> [Task description]: In the entries below, how many lines contain "activeUsers"? Answer with the number and nothing else.
*-*-*
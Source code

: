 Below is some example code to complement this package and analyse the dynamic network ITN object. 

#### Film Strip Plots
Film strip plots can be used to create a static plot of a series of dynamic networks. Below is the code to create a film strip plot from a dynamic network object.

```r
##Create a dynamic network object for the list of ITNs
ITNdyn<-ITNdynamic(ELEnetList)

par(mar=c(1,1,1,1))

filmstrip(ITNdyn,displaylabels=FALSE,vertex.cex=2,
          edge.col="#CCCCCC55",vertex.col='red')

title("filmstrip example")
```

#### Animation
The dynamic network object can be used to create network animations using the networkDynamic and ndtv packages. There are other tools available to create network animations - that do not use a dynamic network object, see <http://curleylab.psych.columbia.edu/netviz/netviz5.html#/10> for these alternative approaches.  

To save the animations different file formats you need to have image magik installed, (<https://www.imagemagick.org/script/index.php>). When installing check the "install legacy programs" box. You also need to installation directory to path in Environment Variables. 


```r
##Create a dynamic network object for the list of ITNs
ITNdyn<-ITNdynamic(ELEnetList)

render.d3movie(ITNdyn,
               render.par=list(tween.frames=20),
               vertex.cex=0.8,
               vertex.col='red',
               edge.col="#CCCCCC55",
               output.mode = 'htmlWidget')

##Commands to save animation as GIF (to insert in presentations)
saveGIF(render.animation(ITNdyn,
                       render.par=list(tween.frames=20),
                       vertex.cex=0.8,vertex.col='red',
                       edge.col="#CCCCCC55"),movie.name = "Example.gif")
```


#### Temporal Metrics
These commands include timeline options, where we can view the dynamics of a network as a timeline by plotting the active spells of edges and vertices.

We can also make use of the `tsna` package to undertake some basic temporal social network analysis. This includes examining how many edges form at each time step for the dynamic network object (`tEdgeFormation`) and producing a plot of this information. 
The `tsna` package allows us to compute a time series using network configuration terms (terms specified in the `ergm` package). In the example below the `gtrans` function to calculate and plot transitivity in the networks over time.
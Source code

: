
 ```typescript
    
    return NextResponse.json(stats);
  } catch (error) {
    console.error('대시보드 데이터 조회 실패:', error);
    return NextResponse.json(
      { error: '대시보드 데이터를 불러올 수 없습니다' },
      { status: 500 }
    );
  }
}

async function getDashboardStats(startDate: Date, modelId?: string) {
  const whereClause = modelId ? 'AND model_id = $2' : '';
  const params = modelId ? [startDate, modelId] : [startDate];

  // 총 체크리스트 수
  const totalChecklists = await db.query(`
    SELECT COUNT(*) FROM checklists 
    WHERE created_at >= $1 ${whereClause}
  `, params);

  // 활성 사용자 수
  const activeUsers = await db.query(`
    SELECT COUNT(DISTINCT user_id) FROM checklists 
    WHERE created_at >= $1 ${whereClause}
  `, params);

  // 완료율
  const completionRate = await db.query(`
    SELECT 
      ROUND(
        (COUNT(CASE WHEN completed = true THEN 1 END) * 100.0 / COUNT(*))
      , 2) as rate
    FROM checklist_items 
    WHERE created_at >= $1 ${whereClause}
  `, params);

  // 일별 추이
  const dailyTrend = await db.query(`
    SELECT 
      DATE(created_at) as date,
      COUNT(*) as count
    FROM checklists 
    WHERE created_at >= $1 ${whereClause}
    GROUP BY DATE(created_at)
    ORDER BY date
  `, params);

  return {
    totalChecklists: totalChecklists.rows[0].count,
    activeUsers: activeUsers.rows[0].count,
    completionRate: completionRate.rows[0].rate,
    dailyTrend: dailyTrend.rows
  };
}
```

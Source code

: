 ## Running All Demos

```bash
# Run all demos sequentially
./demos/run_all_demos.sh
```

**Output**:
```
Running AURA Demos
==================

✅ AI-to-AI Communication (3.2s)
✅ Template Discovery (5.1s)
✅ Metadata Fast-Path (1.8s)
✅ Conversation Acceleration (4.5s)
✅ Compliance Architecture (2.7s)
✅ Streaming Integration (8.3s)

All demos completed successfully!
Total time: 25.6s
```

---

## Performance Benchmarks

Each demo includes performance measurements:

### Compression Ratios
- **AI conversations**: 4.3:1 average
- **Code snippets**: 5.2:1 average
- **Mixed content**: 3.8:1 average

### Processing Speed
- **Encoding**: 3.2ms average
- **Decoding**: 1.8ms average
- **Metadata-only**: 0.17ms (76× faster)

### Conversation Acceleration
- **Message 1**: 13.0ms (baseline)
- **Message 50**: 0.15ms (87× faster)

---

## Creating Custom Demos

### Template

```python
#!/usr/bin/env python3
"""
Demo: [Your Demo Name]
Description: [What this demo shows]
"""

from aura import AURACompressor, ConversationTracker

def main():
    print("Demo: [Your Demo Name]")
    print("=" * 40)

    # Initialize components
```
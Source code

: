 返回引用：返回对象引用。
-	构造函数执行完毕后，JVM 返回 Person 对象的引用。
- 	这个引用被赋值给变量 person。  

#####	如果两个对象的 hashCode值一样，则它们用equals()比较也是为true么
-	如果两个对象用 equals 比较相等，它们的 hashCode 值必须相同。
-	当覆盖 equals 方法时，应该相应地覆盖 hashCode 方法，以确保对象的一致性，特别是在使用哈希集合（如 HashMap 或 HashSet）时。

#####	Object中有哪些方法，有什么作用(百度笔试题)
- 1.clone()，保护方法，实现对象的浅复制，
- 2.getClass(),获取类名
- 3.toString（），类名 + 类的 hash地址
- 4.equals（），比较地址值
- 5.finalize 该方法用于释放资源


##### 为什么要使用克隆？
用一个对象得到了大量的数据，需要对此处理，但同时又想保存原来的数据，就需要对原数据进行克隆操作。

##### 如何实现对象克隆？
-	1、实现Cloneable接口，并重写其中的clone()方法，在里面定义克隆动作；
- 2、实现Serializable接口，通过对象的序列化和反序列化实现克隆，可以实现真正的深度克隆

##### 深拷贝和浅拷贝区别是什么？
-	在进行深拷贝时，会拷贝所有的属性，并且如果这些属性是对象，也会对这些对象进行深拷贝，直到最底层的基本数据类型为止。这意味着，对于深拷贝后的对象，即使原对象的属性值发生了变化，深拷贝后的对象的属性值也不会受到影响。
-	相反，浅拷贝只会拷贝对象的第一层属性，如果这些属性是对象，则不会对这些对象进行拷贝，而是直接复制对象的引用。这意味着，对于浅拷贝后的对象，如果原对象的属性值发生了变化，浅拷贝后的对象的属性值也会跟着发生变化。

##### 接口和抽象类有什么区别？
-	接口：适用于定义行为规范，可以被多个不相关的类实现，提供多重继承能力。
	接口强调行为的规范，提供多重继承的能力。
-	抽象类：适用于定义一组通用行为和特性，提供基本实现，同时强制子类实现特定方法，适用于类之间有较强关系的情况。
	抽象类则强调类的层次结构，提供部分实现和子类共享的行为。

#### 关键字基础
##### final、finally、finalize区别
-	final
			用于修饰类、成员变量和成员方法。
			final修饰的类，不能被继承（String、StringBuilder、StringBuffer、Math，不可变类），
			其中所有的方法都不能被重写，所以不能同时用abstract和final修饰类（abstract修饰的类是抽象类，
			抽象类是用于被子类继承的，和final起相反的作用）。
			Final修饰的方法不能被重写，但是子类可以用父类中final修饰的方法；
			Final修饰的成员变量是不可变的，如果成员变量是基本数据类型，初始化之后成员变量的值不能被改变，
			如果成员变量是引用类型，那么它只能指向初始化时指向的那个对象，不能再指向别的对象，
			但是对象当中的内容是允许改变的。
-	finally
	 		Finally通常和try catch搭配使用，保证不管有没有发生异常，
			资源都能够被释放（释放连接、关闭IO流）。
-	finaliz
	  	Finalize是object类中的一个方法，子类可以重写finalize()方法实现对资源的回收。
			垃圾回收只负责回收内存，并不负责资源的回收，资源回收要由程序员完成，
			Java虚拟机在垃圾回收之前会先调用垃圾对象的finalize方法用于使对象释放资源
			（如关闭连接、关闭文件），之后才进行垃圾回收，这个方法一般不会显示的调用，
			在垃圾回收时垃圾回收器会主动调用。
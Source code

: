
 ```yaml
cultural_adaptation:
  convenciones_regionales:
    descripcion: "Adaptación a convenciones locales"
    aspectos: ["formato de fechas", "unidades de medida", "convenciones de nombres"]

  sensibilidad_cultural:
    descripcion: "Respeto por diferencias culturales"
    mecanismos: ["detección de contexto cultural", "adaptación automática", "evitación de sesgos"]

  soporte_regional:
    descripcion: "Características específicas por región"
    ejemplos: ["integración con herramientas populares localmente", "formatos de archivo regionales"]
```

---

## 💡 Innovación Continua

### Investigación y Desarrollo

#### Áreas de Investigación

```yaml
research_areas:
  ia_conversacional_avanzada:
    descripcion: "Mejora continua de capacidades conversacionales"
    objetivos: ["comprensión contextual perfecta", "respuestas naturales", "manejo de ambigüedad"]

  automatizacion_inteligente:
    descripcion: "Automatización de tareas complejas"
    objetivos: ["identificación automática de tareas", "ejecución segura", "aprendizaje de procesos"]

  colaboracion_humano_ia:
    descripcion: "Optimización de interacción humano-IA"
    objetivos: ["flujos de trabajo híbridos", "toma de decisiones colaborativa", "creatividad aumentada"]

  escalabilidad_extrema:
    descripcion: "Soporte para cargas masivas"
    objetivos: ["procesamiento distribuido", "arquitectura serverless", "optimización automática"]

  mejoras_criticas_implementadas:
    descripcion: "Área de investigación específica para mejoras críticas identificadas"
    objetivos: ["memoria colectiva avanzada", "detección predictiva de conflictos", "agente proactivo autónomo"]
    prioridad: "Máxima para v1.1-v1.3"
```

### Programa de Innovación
*-*-*
> [Task response]: 2